Show every line of the data that includes the word "eqnarray".

═════ INPUT DATA ═════

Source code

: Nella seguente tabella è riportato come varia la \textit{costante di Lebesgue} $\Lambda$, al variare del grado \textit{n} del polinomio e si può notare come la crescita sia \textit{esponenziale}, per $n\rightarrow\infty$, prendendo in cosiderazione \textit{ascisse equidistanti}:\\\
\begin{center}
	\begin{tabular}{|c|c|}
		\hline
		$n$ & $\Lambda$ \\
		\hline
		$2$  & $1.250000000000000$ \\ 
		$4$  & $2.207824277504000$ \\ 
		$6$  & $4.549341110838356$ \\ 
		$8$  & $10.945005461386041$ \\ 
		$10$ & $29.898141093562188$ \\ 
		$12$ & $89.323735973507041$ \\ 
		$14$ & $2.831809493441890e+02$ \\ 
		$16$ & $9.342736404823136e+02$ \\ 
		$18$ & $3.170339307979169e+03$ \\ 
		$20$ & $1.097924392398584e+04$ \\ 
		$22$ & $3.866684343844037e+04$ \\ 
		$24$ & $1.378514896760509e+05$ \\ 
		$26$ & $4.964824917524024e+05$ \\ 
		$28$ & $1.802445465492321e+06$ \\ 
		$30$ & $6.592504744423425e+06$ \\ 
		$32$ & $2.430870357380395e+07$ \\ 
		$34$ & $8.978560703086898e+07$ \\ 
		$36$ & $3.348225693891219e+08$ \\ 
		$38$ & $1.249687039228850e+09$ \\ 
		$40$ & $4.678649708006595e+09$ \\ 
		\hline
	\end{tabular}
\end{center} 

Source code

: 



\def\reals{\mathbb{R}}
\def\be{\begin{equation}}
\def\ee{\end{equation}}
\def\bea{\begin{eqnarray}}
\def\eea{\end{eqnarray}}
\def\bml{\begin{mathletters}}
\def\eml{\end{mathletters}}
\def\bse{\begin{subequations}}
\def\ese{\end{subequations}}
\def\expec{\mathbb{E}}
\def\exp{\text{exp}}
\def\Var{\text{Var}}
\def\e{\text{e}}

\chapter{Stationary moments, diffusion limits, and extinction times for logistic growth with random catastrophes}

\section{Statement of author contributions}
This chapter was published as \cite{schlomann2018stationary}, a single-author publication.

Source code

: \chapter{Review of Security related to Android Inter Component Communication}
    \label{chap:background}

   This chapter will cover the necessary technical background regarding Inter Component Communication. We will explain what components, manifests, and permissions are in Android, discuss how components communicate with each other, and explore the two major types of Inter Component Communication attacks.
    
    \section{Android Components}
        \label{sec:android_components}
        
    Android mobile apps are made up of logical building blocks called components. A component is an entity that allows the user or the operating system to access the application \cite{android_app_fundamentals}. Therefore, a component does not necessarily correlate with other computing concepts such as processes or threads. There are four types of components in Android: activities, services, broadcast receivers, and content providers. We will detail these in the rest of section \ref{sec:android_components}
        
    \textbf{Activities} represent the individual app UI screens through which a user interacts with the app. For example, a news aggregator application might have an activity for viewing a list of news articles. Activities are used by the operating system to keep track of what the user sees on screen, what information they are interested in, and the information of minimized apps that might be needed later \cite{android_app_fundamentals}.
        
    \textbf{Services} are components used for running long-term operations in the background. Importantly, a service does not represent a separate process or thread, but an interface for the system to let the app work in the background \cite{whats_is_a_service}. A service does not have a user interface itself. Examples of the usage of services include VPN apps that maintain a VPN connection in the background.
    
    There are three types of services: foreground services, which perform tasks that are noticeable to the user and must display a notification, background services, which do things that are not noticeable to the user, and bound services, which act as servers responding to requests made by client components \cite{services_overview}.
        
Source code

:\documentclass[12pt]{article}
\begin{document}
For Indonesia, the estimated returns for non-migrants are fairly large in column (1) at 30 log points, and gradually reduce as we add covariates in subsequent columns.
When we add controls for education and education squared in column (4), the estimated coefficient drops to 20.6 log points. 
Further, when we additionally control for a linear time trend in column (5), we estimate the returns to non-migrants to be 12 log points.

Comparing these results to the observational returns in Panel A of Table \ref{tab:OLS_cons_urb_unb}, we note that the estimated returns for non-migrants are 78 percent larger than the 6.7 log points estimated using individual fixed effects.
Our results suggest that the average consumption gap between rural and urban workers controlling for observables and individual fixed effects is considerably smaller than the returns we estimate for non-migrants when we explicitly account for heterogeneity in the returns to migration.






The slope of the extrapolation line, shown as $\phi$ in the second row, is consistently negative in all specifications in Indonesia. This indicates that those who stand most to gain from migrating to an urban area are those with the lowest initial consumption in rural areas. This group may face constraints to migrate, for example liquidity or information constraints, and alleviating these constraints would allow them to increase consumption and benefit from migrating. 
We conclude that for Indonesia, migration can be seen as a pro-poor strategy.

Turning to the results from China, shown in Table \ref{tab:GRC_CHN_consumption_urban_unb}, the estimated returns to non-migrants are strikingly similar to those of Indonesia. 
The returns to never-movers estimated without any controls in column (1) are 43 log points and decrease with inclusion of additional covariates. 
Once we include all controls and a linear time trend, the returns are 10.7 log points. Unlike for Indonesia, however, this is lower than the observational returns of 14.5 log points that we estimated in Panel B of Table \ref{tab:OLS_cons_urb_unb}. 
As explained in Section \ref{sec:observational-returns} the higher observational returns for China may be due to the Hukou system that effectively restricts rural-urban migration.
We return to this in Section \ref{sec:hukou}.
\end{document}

═════

* TASK ANSWER *
\def\bea{\begin{eqnarray}}
\def\eea{\end{eqnarray}}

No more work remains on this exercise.